» **TASK INSTRUCTIONS**: If a line of the records contains the word "avoid", list it.

RECORD EXTRACTS Block Start

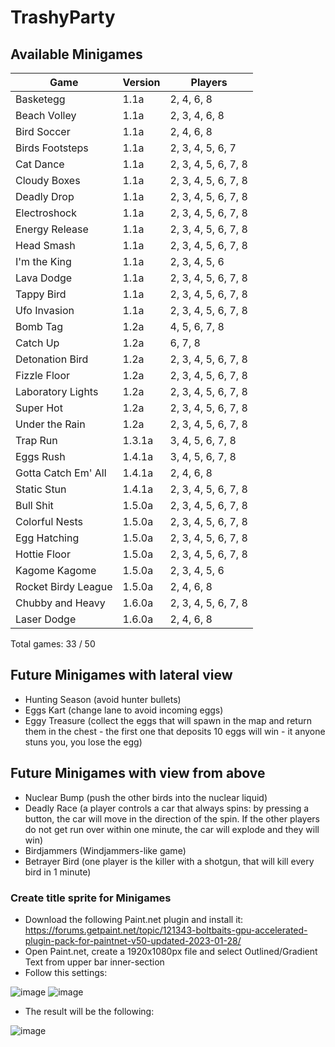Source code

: # TrashyParty

## Available Minigames
| Game  | Version | Players |
| ------------- | ------------- | ------------- |
| Basketegg  | 1.1a  | 2, 4, 6, 8 |
| Beach Volley  | 1.1a  | 2, 3, 4, 6, 8 |
| Bird Soccer  | 1.1a  | 2, 4, 6, 8 |
| Birds Footsteps  | 1.1a  | 2, 3, 4, 5, 6, 7 |
| Cat Dance  | 1.1a  | 2, 3, 4, 5, 6, 7, 8 |
| Cloudy Boxes  | 1.1a  | 2, 3, 4, 5, 6, 7, 8 |
| Deadly Drop  | 1.1a  | 2, 3, 4, 5, 6, 7, 8 |
| Electroshock  | 1.1a  | 2, 3, 4, 5, 6, 7, 8 |
| Energy Release  | 1.1a  | 2, 3, 4, 5, 6, 7, 8 |
| Head Smash  | 1.1a  | 2, 3, 4, 5, 6, 7, 8 |
| I'm the King  | 1.1a  | 2, 3, 4, 5, 6 |
| Lava Dodge  | 1.1a  | 2, 3, 4, 5, 6, 7, 8 |
| Tappy Bird  | 1.1a  | 2, 3, 4, 5, 6, 7, 8 |
| Ufo Invasion  | 1.1a  | 2, 3, 4, 5, 6, 7, 8 |
| Bomb Tag  | 1.2a  | 4, 5, 6, 7, 8 |
| Catch Up  | 1.2a  | 6, 7, 8 |
| Detonation Bird  | 1.2a  | 2, 3, 4, 5, 6, 7, 8 |
| Fizzle Floor  | 1.2a  | 2, 3, 4, 5, 6, 7, 8 |
| Laboratory Lights  | 1.2a  | 2, 3, 4, 5, 6, 7, 8 |
| Super Hot  | 1.2a  | 2, 3, 4, 5, 6, 7, 8 |
| Under the Rain  | 1.2a  | 2, 3, 4, 5, 6, 7, 8 |
| Trap Run  | 1.3.1a  | 3, 4, 5, 6, 7, 8 |
| Eggs Rush  | 1.4.1a  | 3, 4, 5, 6, 7, 8 |
| Gotta Catch Em' All  | 1.4.1a  | 2, 4, 6, 8 |
| Static Stun  | 1.4.1a  | 2, 3, 4, 5, 6, 7, 8 |
| Bull Shit  | 1.5.0a  | 2, 3, 4, 5, 6, 7, 8 |
| Colorful Nests  | 1.5.0a  | 2, 3, 4, 5, 6, 7, 8 |
| Egg Hatching  | 1.5.0a  | 2, 3, 4, 5, 6, 7, 8 |
| Hottie Floor  | 1.5.0a  | 2, 3, 4, 5, 6, 7, 8 |
| Kagome Kagome  | 1.5.0a  | 2, 3, 4, 5, 6 |
| Rocket Birdy League  | 1.5.0a  | 2, 4, 6, 8 |
| Chubby and Heavy  | 1.6.0a  | 2, 3, 4, 5, 6, 7, 8 |
| Laser Dodge  | 1.6.0a  | 2, 4, 6, 8 |

Total games: 33 / 50

## Future Minigames with lateral view
- Hunting Season (avoid hunter bullets)
- Eggs Kart (change lane to avoid incoming eggs)
- Eggy Treasure (collect the eggs that will spawn in the map and return them in the chest - the first one that deposits 10 eggs will win - it anyone stuns you, you lose the egg)

## Future Minigames with view from above
- Nuclear Bump (push the other birds into the nuclear liquid)
- Deadly Race (a player controls a car that always spins: by pressing a button, the car will move in the direction of the spin. If the other players do not get run over within one minute, the car will explode and they will win)
- Birdjammers (Windjammers-like game)
- Betrayer Bird (one player is the killer with a shotgun, that will kill every bird in 1 minute)

### Create title sprite for Minigames
- Download the following Paint.net plugin and install it: https://forums.getpaint.net/topic/121343-boltbaits-gpu-accelerated-plugin-pack-for-paintnet-v50-updated-2023-01-28/
- Open Paint.net, create a 1920x1080px file and select Outlined/Gradient Text from upper bar inner-section
- Follow this settings:

![image](https://user-images.githubusercontent.com/24304905/232335107-0eed0a31-984b-4ff8-b515-c6a33319ecef.png)
![image](https://user-images.githubusercontent.com/24304905/232335113-82a93ab9-e3af-49e5-9b72-56e0a39a734a.png)

- The result will be the following:

![image](https://user-images.githubusercontent.com/24304905/232335153-39e2d130-d0e8-44ae-b073-801352df6b86.png)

RECORD EXTRACTS Block End

» **ANSWER TO THE PROBLEM**:
- Hunting Season (avoid hunter bullets)
- Eggs Kart (change lane to avoid incoming eggs)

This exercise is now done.